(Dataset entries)
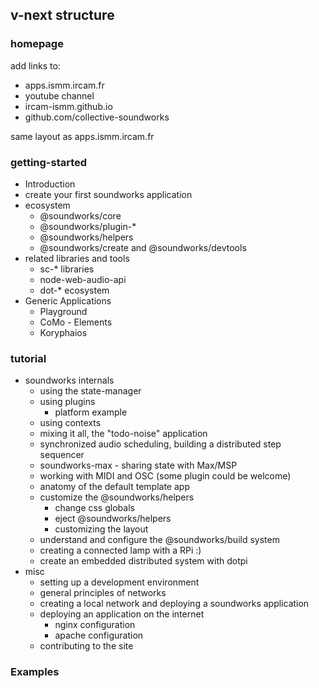 ## v-next structure

### homepage

add links to:
- apps.ismm.ircam.fr
- youtube channel
- ircam-ismm.github.io
- github.com/collective-soundworks

same layout as apps.ismm.ircam.fr

### getting-started

- Introduction
- create your first soundworks application
- ecosystem
  + @soundworks/core
  + @soundworks/plugin-*
  + @soundworks/helpers
  + @soundworks/create and @soundworks/devtools
- related libraries and tools
  + sc-* libraries
  + node-web-audio-api
  + dot-* ecosystem
- Generic Applications
  + Playground
  + CoMo - Elements
  + Koryphaios

### tutorial

- soundworks internals
  + using the state-manager
  + using plugins
    * platform example
  + using contexts
  + mixing it all, the "todo-noise" application
  + synchronized audio scheduling, building a distributed step sequencer
  + soundworks-max - sharing state with Max/MSP
  + working with MIDI and OSC (some plugin could be welcome)
  + anatomy of the default template app
  + customize the @soundworks/helpers
    * change css globals
    * eject @soundworks/helpers
    * customizing the layout
  + understand and configure the @soundworks/build system
  + creating a connected lamp with a RPi :)
  + create an embedded distributed system with dotpi
- misc
  + setting up a development environment
  + general principles of networks
  + creating a local network and deploying a soundworks application
  + deploying an application on the internet
    * nginx configuration
    * apache configuration
  + contributing to the site

### Examples
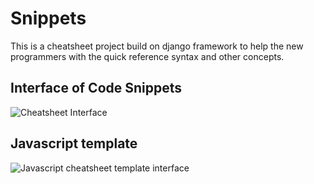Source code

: # Snippets
This is a cheatsheet project build on django framework to help the new programmers with the quick reference syntax and other concepts.

## Interface of Code Snippets

![Cheatsheet Interface](https://github.com/Arfat6635/cheatsheet/blob/master/static/interface.png)

## Javascript template

![Javascript cheatsheet template interface](https://github.com/Arfat6635/cheatsheet/blob/master/static/javascript_template.png)

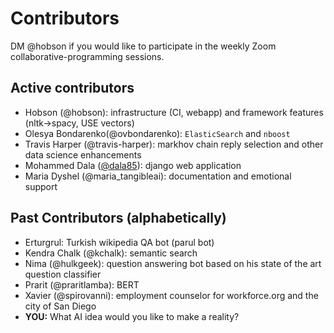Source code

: # Contributors 

DM @hobson if you would like to participate in the weekly Zoom collaborative-programming sessions.

## Active contributors
- Hobson (@hobson): infrastructure (CI, webapp) and framework features (nltk->spacy, USE vectors)
- Olesya Bondarenko(@ovbondarenko): `ElasticSearch` and `nboost`
- Travis Harper (@travis-harper): markhov chain reply selection and other data science enhancements
- Mohammed Dala ([@dala85](https://github.com/dala85)): django web application
- Maria Dyshel (@maria_tangibleai): documentation and emotional support 

## Past Contributors (alphabetically)

- Erturgrul: Turkish wikipedia QA bot (parul bot)
- Kendra Chalk (@kchalk): semantic search
- Nima (@hulkgeek): question answering bot based on his state of the art question classifier
- Prarit (@praritlamba): BERT
- Xavier (@spirovanni): employment counselor for workforce.org and the city of San Diego
- **YOU:** What AI idea would you like to make a reality?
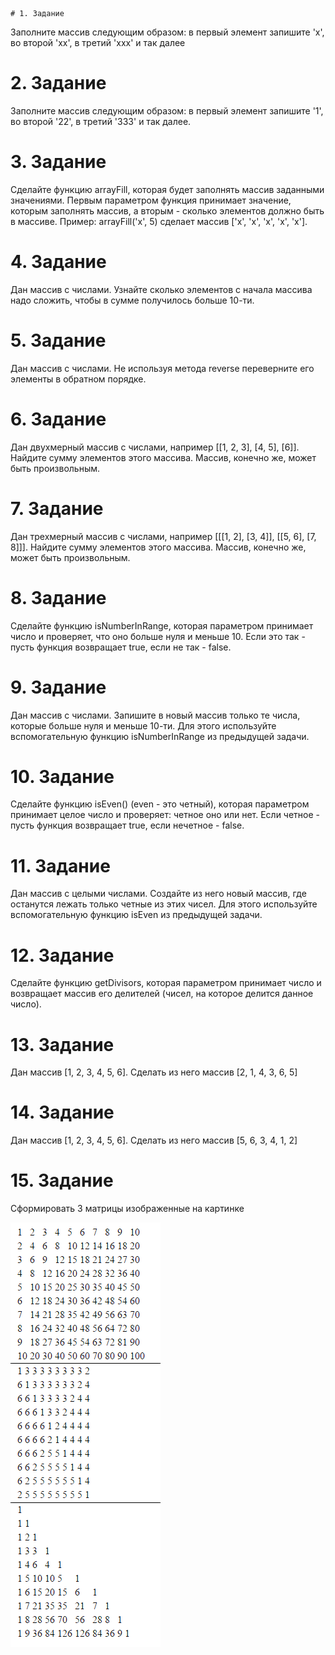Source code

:     # 1. Задание
Заполните массив следующим образом: в первый элемент запишите 'x', во второй 'xx', в третий 'xxx' и так далее

# 2. Задание
Заполните массив следующим образом: в первый элемент запишите '1', во второй '22', в третий '333' и так далее.

# 3. Задание
Сделайте функцию arrayFill, которая будет заполнять массив заданными значениями. Первым параметром функция принимает значение, которым заполнять массив, а вторым - сколько элементов должно быть в массиве. Пример: arrayFill('x', 5) сделает массив ['x', 'x', 'x', 'x', 'x'].

# 4. Задание
Дан массив с числами. Узнайте сколько элементов с начала массива надо сложить, чтобы в сумме получилось больше 10-ти.

# 5. Задание
Дан массив с числами. Не используя метода reverse переверните его элементы в обратном порядке.

# 6. Задание
Дан двухмерный массив с числами, например [[1, 2, 3], [4, 5], [6]]. Найдите сумму элементов этого массива. Массив, конечно же, может быть произвольным.

# 7. Задание
Дан трехмерный массив с числами, например [[[1, 2], [3, 4]], [[5, 6], [7, 8]]]. Найдите сумму элементов этого массива. Массив, конечно же, может быть произвольным.

# 8. Задание
Сделайте функцию isNumberInRange, которая параметром принимает число и проверяет, что оно больше нуля и меньше 10. Если это так - пусть функция возвращает true, если не так - false.

# 9. Задание
Дан массив с числами. Запишите в новый массив только те числа, которые больше нуля и меньше 10-ти. Для этого используйте вспомогательную функцию isNumberInRange из предыдущей задачи.

# 10. Задание
Сделайте функцию isEven() (even - это четный), которая параметром принимает целое число и проверяет: четное оно или нет. Если четное - пусть функция возвращает true, если нечетное - false.

# 11. Задание
Дан массив с целыми числами. Создайте из него новый массив, где останутся лежать только четные из этих чисел. Для этого используйте вспомогательную функцию isEven из предыдущей задачи.

# 12. Задание
Сделайте функцию getDivisors, которая параметром принимает число и возвращает массив его делителей (чисел, на которое делится данное число).

# 13. Задание
Дан массив [1, 2, 3, 4, 5, 6]. Сделать из него массив [2, 1, 4, 3, 6, 5]

# 14. Задание
Дан массив [1, 2, 3, 4, 5, 6]. Сделать из него массив [5, 6, 3, 4, 1, 2]

# 15. Задание
Сформировать 3 матрицы изображенные на картинке

![надбавка за стаж](/assets/09/preview.png)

# [Task to complete]
Your answer must be an exact transcription of the lines from the one containing "# 12. Задание" through the last line of the records above, and nothing else.

# [Answer box]
# 12. Задание
Сделайте функцию getDivisors, которая параметром принимает число и возвращает массив его делителей (чисел, на которое делится данное число).

# 13. Задание
Дан массив [1, 2, 3, 4, 5, 6]. Сделать из него массив [2, 1, 4, 3, 6, 5]

# 14. Задание
Дан массив [1, 2, 3, 4, 5, 6]. Сделать из него массив [5, 6, 3, 4, 1, 2]

# 15. Задание
Сформировать 3 матрицы изображенные на картинке

![надбавка за стаж](/assets/09/preview.png)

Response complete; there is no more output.